1.2 Prepayments. This Note may be prepaid in whole or in part at any time prior to the Maturity Date.

1.3 Cancellation of Note. Upon payment in full of the outstanding principal balance of this Note and accrued and unpaid interest thereon, this Note will be automatically cancelled and the Company’s payment obligations hereunder will be extinguished.

ARTICLE 2: TRANSFER RESTRICTIONS.

2.1 Transfer Restrictions. The Holder shall not sell, assign, transfer, pledge or dispose of all or any part of this Note, by operation of law or otherwise, nor may the Holder pledge as collateral this Note, in any case without the written consent of the Company.

ARTICLE 3: EVENTS OF DEFAULT.

The occurrence of any of the following events with respect to the Company shall constitute an event of default under this Note (an “Event of Default”).
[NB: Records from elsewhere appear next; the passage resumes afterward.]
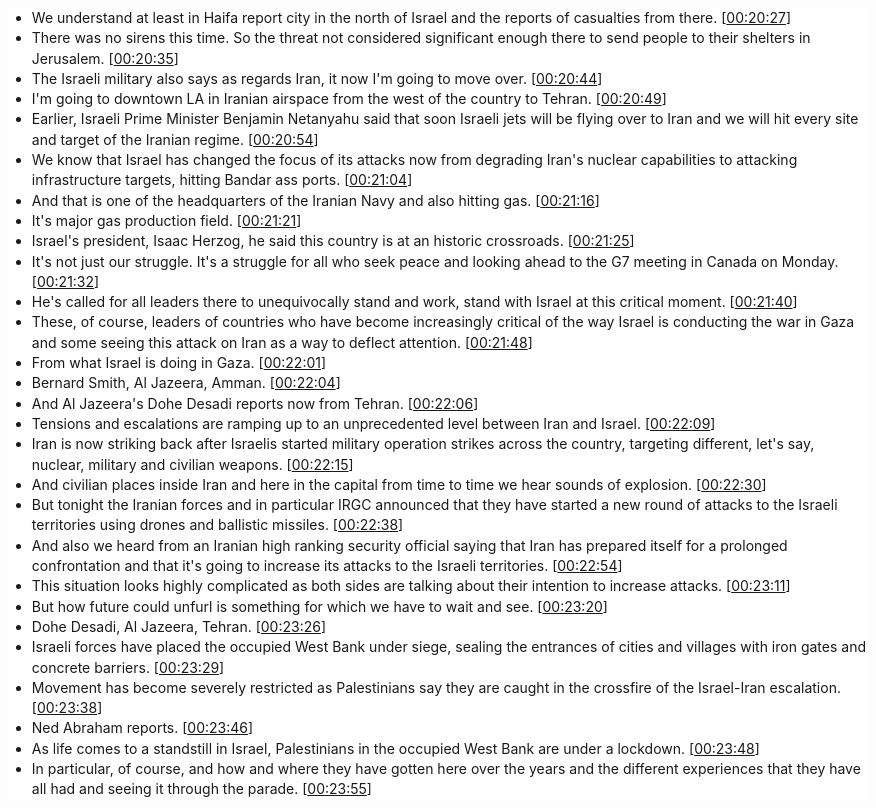 *  We understand at least in Haifa report city in the north of Israel and the reports of casualties from there. [[00:20:27](https://www.youtube.com/watch?v=mC7QOIy_EPw&t=1227.3s)]
*  There was no sirens this time. So the threat not considered significant enough there to send people to their shelters in Jerusalem. [[00:20:35](https://www.youtube.com/watch?v=mC7QOIy_EPw&t=1235.3s)]
*  The Israeli military also says as regards Iran, it now I'm going to move over. [[00:20:44](https://www.youtube.com/watch?v=mC7QOIy_EPw&t=1244.3s)]
*  I'm going to downtown LA in Iranian airspace from the west of the country to Tehran. [[00:20:49](https://www.youtube.com/watch?v=mC7QOIy_EPw&t=1249.3s)]
*  Earlier, Israeli Prime Minister Benjamin Netanyahu said that soon Israeli jets will be flying over to Iran and we will hit every site and target of the Iranian regime. [[00:20:54](https://www.youtube.com/watch?v=mC7QOIy_EPw&t=1254.3s)]
*  We know that Israel has changed the focus of its attacks now from degrading Iran's nuclear capabilities to attacking infrastructure targets, hitting Bandar ass ports. [[00:21:04](https://www.youtube.com/watch?v=mC7QOIy_EPw&t=1264.3s)]
*  And that is one of the headquarters of the Iranian Navy and also hitting gas. [[00:21:16](https://www.youtube.com/watch?v=mC7QOIy_EPw&t=1276.3s)]
*  It's major gas production field. [[00:21:21](https://www.youtube.com/watch?v=mC7QOIy_EPw&t=1281.3s)]
*  Israel's president, Isaac Herzog, he said this country is at an historic crossroads. [[00:21:25](https://www.youtube.com/watch?v=mC7QOIy_EPw&t=1285.3s)]
*  It's not just our struggle. It's a struggle for all who seek peace and looking ahead to the G7 meeting in Canada on Monday. [[00:21:32](https://www.youtube.com/watch?v=mC7QOIy_EPw&t=1292.3s)]
*  He's called for all leaders there to unequivocally stand and work, stand with Israel at this critical moment. [[00:21:40](https://www.youtube.com/watch?v=mC7QOIy_EPw&t=1300.3s)]
*  These, of course, leaders of countries who have become increasingly critical of the way Israel is conducting the war in Gaza and some seeing this attack on Iran as a way to deflect attention. [[00:21:48](https://www.youtube.com/watch?v=mC7QOIy_EPw&t=1308.3s)]
*  From what Israel is doing in Gaza. [[00:22:01](https://www.youtube.com/watch?v=mC7QOIy_EPw&t=1321.3s)]
*  Bernard Smith, Al Jazeera, Amman. [[00:22:04](https://www.youtube.com/watch?v=mC7QOIy_EPw&t=1324.3s)]
*  And Al Jazeera's Dohe Desadi reports now from Tehran. [[00:22:06](https://www.youtube.com/watch?v=mC7QOIy_EPw&t=1326.3s)]
*  Tensions and escalations are ramping up to an unprecedented level between Iran and Israel. [[00:22:09](https://www.youtube.com/watch?v=mC7QOIy_EPw&t=1329.3s)]
*  Iran is now striking back after Israelis started military operation strikes across the country, targeting different, let's say, nuclear, military and civilian weapons. [[00:22:15](https://www.youtube.com/watch?v=mC7QOIy_EPw&t=1335.3s)]
*  And civilian places inside Iran and here in the capital from time to time we hear sounds of explosion. [[00:22:30](https://www.youtube.com/watch?v=mC7QOIy_EPw&t=1350.3s)]
*  But tonight the Iranian forces and in particular IRGC announced that they have started a new round of attacks to the Israeli territories using drones and ballistic missiles. [[00:22:38](https://www.youtube.com/watch?v=mC7QOIy_EPw&t=1358.3s)]
*  And also we heard from an Iranian high ranking security official saying that Iran has prepared itself for a prolonged confrontation and that it's going to increase its attacks to the Israeli territories. [[00:22:54](https://www.youtube.com/watch?v=mC7QOIy_EPw&t=1374.3s)]
*  This situation looks highly complicated as both sides are talking about their intention to increase attacks. [[00:23:11](https://www.youtube.com/watch?v=mC7QOIy_EPw&t=1391.3s)]
*  But how future could unfurl is something for which we have to wait and see. [[00:23:20](https://www.youtube.com/watch?v=mC7QOIy_EPw&t=1400.3s)]
*  Dohe Desadi, Al Jazeera, Tehran. [[00:23:26](https://www.youtube.com/watch?v=mC7QOIy_EPw&t=1406.3s)]
*  Israeli forces have placed the occupied West Bank under siege, sealing the entrances of cities and villages with iron gates and concrete barriers. [[00:23:29](https://www.youtube.com/watch?v=mC7QOIy_EPw&t=1409.3s)]
*  Movement has become severely restricted as Palestinians say they are caught in the crossfire of the Israel-Iran escalation. [[00:23:38](https://www.youtube.com/watch?v=mC7QOIy_EPw&t=1418.3s)]
*  Ned Abraham reports. [[00:23:46](https://www.youtube.com/watch?v=mC7QOIy_EPw&t=1426.3s)]
*  As life comes to a standstill in Israel, Palestinians in the occupied West Bank are under a lockdown. [[00:23:48](https://www.youtube.com/watch?v=mC7QOIy_EPw&t=1428.3s)]
*  In particular, of course, and how and where they have gotten here over the years and the different experiences that they have all had and seeing it through the parade. [[00:23:55](https://www.youtube.com/watch?v=mC7QOIy_EPw&t=1435.3s)]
The Company shall notify the Holder in writing within five (5) business days following the occurrence of any Event of Default.
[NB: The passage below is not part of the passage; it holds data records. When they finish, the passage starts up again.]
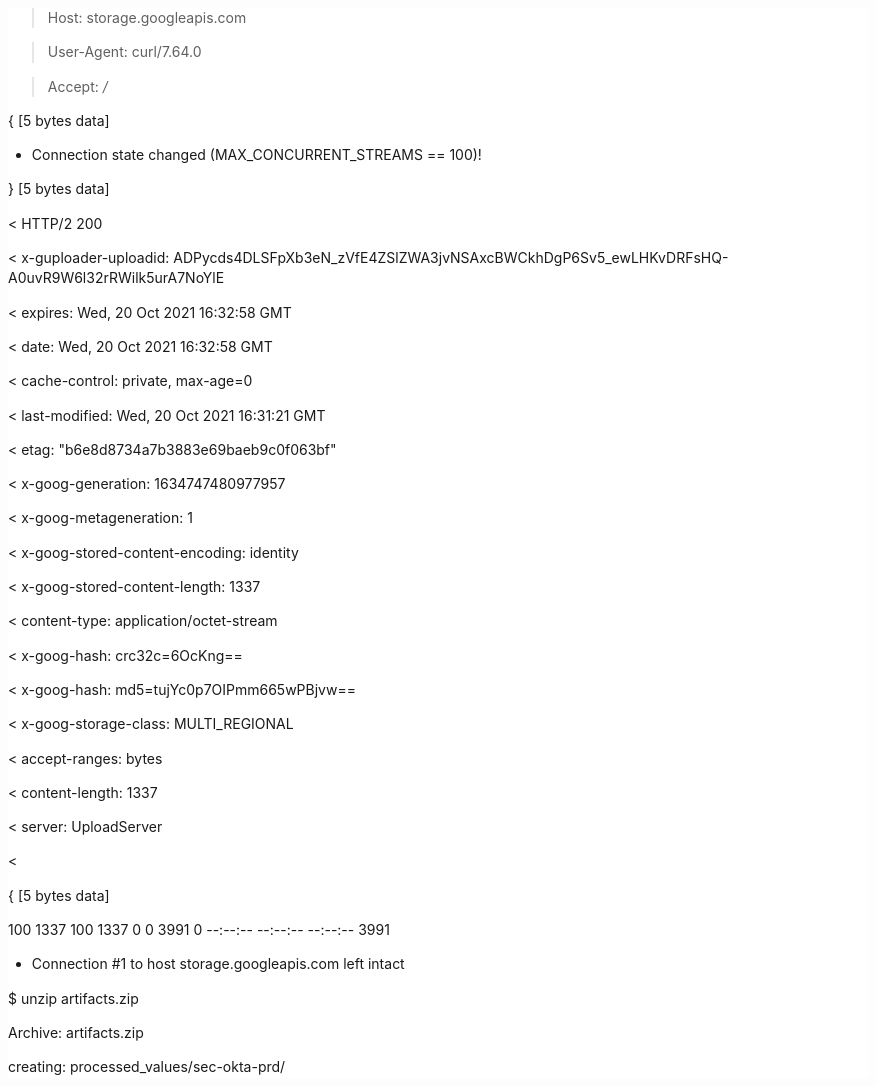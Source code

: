 > Host: storage.googleapis.com 

> User-Agent: curl/7.64.0 

> Accept: */* 

>  

{ [5 bytes data] 

* Connection state changed (MAX_CONCURRENT_STREAMS == 100)! 

} [5 bytes data] 

< HTTP/2 200  

< x-guploader-uploadid: ADPycds4DLSFpXb3eN_zVfE4ZSlZWA3jvNSAxcBWCkhDgP6Sv5_ewLHKvDRFsHQ-A0uvR9W6l32rRWilk5urA7NoYlE 

< expires: Wed, 20 Oct 2021 16:32:58 GMT 

< date: Wed, 20 Oct 2021 16:32:58 GMT 

< cache-control: private, max-age=0 

< last-modified: Wed, 20 Oct 2021 16:31:21 GMT 

< etag: "b6e8d8734a7b3883e69baeb9c0f063bf" 

< x-goog-generation: 1634747480977957 

< x-goog-metageneration: 1 

< x-goog-stored-content-encoding: identity 

< x-goog-stored-content-length: 1337 

< content-type: application/octet-stream 

< x-goog-hash: crc32c=6OcKng== 

< x-goog-hash: md5=tujYc0p7OIPmm665wPBjvw== 

< x-goog-storage-class: MULTI_REGIONAL 

< accept-ranges: bytes 

< content-length: 1337 

< server: UploadServer 

<  

{ [5 bytes data] 

100  1337  100  1337    0     0   3991      0 --:--:-- --:--:-- --:--:--  3991 

* Connection #1 to host storage.googleapis.com left intact 

$ unzip artifacts.zip 

Archive:  artifacts.zip 

   creating: processed_values/sec-okta-prd/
3.1 The Company fails to make any payment of principal or interest as required hereunder.

3.2 Pursuant to or within the meaning of applicable law relating to insolvency or relief of debtors (a “Bankruptcy Law”), the Company (a) commences a voluntary case or proceeding, (b) consents to the entry of an order for relief against it in an involuntary case, (c) consents to the appointment of a trustee, receiver, assignee, liquidator or similar official, (d) makes an assignment for the benefit of its creditors, or (e) admits in writing its inability to pay its debts as they become due.

1


3.3 A court of competent jurisdiction enters an order or decree under any Bankruptcy Law that (a) is for relief against the Company in an involuntary case, (b) appoints a trustee, receiver, assignee, liquidator or similar official for the Company’s properties, or (c) orders the liquidation of the Company, and in each case the order or decree is not dismissed within ninety (90) days.

ARTICLE 4: REMEDIES IN THE EVENT OF DEFAULT.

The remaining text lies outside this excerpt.